Problem — Would you find each line in the entries below with the string "orange" and copy it?

Exercise data —
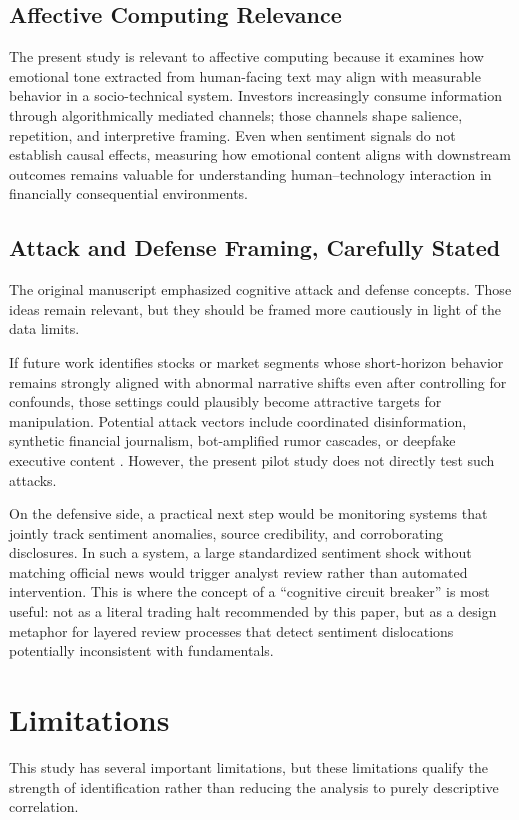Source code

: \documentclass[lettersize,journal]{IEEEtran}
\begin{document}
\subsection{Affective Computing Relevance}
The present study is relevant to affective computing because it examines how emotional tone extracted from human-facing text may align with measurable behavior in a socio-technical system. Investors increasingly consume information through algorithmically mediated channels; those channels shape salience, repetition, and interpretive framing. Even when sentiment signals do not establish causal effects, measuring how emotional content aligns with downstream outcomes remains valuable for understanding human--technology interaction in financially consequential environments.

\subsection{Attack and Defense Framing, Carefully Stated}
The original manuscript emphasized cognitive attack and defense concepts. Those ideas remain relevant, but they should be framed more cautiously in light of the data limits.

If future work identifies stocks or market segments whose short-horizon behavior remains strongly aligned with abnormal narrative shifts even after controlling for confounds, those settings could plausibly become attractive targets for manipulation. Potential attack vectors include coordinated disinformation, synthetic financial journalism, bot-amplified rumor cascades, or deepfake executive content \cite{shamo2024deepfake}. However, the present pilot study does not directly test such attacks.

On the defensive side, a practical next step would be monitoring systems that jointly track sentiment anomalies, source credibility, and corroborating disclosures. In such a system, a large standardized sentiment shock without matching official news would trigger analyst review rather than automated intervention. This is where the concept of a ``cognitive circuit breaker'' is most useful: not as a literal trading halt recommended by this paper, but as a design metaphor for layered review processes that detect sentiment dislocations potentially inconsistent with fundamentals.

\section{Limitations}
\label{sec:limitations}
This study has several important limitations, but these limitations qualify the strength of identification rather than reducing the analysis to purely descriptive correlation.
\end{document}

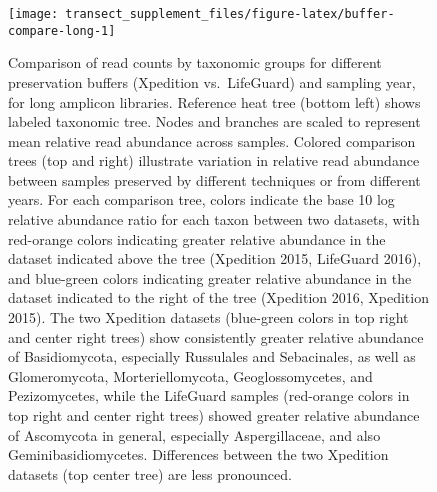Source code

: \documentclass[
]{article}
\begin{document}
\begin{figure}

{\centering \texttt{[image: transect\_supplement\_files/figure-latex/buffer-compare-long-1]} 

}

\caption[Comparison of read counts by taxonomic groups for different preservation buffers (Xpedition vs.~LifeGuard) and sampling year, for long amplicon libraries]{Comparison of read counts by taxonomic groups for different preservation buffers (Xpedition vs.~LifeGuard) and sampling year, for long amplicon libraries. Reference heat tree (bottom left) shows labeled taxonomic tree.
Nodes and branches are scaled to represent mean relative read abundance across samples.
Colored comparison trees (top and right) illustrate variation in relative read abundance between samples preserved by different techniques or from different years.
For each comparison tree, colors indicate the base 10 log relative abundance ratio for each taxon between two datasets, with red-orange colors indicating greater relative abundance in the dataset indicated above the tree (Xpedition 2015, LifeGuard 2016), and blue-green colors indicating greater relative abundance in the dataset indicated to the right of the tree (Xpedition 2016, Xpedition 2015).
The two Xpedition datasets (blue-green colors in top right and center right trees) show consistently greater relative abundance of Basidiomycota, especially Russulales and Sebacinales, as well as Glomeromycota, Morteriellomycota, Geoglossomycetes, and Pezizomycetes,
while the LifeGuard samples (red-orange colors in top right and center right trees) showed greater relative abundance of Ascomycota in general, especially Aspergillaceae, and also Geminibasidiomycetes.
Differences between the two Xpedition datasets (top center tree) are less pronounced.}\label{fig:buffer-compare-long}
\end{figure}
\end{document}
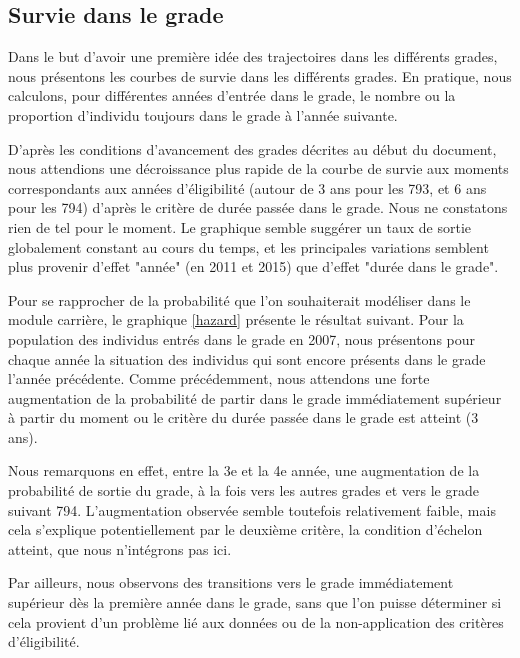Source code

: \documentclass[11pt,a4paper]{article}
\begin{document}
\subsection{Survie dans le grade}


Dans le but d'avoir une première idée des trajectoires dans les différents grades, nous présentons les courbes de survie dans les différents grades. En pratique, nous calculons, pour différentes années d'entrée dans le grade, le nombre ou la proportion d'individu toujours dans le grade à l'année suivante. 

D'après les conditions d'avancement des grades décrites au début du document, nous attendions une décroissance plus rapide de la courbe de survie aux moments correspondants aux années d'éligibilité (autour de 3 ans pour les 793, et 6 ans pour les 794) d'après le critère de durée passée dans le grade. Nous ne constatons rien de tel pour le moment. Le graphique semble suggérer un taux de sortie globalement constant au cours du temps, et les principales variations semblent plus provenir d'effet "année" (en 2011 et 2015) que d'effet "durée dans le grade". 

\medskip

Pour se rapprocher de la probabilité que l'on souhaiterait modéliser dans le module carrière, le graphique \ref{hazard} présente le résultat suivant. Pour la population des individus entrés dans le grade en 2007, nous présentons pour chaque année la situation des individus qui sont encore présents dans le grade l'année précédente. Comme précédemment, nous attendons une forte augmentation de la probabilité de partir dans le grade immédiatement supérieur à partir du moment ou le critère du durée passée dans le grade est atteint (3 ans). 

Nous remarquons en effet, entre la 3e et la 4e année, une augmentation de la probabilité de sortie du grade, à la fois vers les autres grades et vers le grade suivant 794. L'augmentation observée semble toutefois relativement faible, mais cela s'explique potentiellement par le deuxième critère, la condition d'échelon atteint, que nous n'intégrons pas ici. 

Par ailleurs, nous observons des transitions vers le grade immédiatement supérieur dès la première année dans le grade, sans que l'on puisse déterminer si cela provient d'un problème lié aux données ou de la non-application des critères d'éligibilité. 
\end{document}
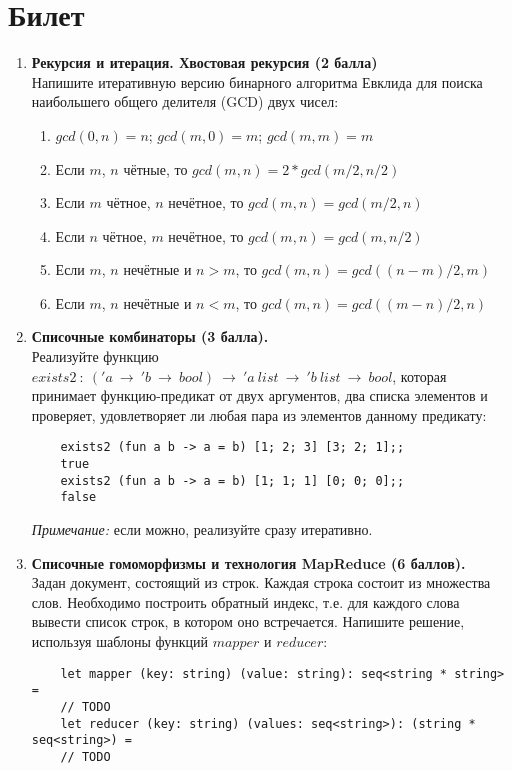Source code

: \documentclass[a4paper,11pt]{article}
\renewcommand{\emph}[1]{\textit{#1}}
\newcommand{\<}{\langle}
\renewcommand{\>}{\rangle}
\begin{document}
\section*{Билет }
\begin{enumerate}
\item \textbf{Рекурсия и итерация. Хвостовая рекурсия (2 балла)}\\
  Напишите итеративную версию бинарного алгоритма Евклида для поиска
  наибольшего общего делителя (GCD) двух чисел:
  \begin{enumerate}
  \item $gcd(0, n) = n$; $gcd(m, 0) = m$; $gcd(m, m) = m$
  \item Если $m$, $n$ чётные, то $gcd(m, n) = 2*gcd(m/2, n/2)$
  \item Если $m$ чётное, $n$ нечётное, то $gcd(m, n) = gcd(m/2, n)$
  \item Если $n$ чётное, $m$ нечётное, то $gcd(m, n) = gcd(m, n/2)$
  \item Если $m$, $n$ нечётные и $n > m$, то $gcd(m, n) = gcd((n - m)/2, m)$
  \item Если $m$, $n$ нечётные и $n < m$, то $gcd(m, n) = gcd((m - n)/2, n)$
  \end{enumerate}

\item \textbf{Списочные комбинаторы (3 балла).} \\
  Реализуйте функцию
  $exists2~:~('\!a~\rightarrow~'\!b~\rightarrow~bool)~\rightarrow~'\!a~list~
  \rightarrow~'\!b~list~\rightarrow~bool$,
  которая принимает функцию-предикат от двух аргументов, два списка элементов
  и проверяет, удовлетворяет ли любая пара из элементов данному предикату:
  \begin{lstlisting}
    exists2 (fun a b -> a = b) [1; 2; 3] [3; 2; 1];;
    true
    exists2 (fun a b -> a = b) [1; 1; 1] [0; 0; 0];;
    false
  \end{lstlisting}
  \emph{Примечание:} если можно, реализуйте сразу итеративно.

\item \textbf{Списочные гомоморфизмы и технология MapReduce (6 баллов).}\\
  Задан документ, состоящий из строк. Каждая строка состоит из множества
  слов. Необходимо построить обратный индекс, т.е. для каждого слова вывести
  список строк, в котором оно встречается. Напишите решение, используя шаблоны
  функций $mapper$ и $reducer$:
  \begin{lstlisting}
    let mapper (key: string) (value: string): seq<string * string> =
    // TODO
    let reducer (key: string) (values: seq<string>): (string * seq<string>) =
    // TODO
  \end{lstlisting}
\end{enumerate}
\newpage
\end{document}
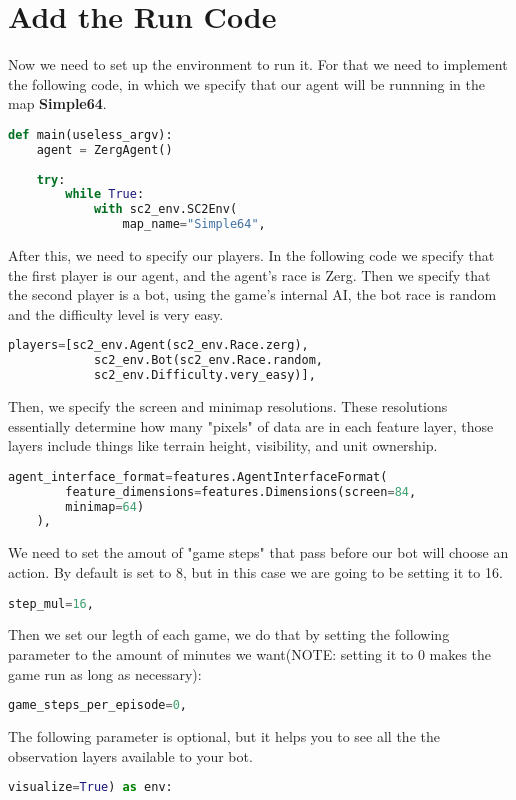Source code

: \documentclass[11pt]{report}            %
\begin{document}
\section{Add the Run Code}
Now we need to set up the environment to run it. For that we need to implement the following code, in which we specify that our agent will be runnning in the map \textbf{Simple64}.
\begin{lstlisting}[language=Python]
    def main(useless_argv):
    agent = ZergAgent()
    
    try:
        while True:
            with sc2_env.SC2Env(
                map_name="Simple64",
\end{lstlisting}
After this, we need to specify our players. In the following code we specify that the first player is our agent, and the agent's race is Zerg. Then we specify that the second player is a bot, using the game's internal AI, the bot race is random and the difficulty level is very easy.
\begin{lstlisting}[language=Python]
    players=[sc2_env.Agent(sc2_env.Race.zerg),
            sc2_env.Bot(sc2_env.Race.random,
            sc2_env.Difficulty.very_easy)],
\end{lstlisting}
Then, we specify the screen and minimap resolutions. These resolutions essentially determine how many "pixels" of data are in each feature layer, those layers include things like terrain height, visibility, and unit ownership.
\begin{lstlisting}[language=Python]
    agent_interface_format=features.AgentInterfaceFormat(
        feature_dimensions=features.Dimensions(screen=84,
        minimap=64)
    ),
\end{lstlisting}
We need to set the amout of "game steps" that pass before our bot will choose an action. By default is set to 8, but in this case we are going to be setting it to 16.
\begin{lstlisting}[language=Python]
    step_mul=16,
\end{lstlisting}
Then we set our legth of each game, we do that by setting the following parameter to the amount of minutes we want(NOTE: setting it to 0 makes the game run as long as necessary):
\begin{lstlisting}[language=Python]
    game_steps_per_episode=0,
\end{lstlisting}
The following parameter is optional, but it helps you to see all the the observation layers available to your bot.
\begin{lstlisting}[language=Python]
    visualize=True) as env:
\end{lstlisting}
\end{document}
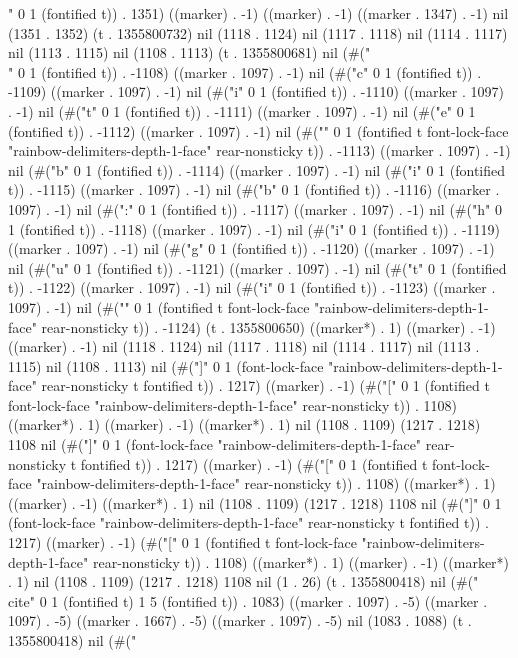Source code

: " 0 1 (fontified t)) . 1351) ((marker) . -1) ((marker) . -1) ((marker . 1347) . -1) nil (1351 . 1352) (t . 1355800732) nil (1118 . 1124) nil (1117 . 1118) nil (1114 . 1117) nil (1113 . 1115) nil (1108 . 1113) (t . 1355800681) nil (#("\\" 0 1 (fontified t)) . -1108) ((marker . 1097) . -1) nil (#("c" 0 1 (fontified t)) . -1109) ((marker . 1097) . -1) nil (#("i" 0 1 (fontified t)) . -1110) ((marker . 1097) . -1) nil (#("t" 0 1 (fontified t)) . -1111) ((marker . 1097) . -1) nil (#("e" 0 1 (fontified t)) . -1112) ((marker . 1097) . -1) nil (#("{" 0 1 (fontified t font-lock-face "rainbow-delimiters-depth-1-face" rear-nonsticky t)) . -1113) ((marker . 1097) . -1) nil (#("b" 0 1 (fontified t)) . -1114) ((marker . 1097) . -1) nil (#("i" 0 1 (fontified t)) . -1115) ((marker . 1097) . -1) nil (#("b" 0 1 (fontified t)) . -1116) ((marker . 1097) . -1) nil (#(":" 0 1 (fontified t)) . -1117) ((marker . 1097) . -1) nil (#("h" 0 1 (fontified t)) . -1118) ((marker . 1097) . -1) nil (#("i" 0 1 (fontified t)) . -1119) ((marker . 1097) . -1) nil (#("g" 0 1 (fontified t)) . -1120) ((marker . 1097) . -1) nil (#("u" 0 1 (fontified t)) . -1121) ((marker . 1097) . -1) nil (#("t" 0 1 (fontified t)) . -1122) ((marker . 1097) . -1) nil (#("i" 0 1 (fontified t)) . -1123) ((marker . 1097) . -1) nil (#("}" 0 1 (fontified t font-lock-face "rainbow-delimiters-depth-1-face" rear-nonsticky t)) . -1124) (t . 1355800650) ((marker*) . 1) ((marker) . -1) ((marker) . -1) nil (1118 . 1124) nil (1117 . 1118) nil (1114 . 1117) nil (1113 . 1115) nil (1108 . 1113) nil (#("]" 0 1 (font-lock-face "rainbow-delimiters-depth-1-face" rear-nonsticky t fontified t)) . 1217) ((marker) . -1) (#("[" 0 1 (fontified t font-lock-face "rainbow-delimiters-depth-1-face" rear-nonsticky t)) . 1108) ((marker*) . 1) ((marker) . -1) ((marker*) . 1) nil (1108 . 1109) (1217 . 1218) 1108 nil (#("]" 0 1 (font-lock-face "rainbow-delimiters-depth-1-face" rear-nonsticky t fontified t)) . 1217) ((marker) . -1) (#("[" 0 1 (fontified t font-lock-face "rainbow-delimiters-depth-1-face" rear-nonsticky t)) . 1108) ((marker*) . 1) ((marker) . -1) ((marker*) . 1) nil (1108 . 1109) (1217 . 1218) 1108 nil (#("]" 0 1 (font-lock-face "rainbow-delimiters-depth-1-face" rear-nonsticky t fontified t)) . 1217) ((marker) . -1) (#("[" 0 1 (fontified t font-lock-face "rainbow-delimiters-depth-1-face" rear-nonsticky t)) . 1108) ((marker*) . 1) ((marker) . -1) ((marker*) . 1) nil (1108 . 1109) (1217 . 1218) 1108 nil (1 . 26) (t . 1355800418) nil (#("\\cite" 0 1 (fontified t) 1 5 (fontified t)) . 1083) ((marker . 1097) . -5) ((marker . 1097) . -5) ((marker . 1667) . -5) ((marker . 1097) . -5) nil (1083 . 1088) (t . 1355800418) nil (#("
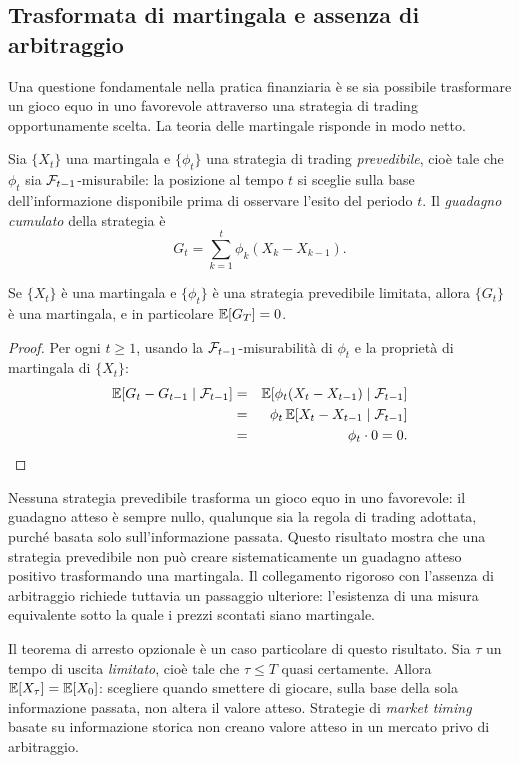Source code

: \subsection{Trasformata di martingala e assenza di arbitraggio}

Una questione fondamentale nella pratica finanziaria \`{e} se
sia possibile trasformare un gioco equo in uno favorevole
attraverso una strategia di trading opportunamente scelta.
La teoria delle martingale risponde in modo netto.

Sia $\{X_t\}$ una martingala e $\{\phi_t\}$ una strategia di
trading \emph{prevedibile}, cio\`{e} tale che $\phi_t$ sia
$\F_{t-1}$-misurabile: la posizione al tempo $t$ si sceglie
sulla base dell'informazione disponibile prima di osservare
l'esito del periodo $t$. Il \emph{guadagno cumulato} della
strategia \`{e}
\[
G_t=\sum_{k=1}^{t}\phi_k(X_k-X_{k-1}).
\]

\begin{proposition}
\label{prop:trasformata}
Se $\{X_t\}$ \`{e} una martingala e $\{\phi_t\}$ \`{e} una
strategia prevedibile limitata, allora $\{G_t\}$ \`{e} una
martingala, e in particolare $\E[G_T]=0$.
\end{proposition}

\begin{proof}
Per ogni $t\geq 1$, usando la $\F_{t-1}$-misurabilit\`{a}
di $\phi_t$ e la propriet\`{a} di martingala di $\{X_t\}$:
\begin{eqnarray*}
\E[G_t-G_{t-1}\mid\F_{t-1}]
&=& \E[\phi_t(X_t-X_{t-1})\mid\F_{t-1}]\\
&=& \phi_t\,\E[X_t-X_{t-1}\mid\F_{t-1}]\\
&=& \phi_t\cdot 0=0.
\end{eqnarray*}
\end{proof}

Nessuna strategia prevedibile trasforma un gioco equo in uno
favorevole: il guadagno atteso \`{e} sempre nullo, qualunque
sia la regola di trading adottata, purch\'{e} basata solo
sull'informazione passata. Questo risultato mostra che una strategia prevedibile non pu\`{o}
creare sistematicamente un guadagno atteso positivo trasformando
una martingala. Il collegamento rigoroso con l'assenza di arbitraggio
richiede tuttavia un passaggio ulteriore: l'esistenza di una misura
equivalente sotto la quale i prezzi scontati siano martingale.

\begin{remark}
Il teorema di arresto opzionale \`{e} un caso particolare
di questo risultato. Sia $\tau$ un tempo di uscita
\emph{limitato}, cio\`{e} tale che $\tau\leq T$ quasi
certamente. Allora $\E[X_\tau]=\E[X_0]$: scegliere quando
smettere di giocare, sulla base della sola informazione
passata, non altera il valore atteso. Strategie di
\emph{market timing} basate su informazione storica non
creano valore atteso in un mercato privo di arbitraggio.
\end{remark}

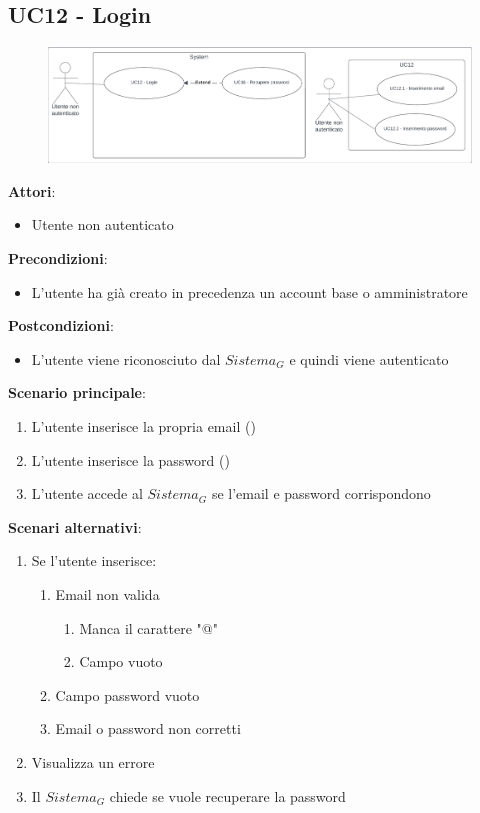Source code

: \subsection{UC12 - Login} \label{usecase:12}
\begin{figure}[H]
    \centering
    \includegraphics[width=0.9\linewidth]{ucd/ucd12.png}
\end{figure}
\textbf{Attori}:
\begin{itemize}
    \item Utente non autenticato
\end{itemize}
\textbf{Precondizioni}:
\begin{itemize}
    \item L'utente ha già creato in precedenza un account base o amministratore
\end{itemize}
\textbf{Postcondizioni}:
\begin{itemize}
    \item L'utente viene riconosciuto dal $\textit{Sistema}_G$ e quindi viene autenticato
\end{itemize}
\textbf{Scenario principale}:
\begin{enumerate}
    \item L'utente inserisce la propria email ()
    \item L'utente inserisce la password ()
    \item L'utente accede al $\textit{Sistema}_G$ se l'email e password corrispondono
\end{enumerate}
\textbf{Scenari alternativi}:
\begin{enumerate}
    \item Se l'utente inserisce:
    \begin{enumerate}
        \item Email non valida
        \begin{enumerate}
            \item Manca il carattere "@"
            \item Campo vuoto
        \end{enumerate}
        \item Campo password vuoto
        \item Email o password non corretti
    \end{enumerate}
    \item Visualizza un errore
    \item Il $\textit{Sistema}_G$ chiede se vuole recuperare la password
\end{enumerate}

Exercise result —
For each comparison tree, colors indicate the base 10 log relative abundance ratio for each taxon between two datasets, with red-orange colors indicating greater relative abundance in the dataset indicated above the tree (Xpedition 2015, LifeGuard 2016), and blue-green colors indicating greater relative abundance in the dataset indicated to the right of the tree (Xpedition 2016, Xpedition 2015).
while the LifeGuard samples (red-orange colors in top right and center right trees) showed greater relative abundance of Ascomycota in general, especially Aspergillaceae, and also Geminibasidiomycetes.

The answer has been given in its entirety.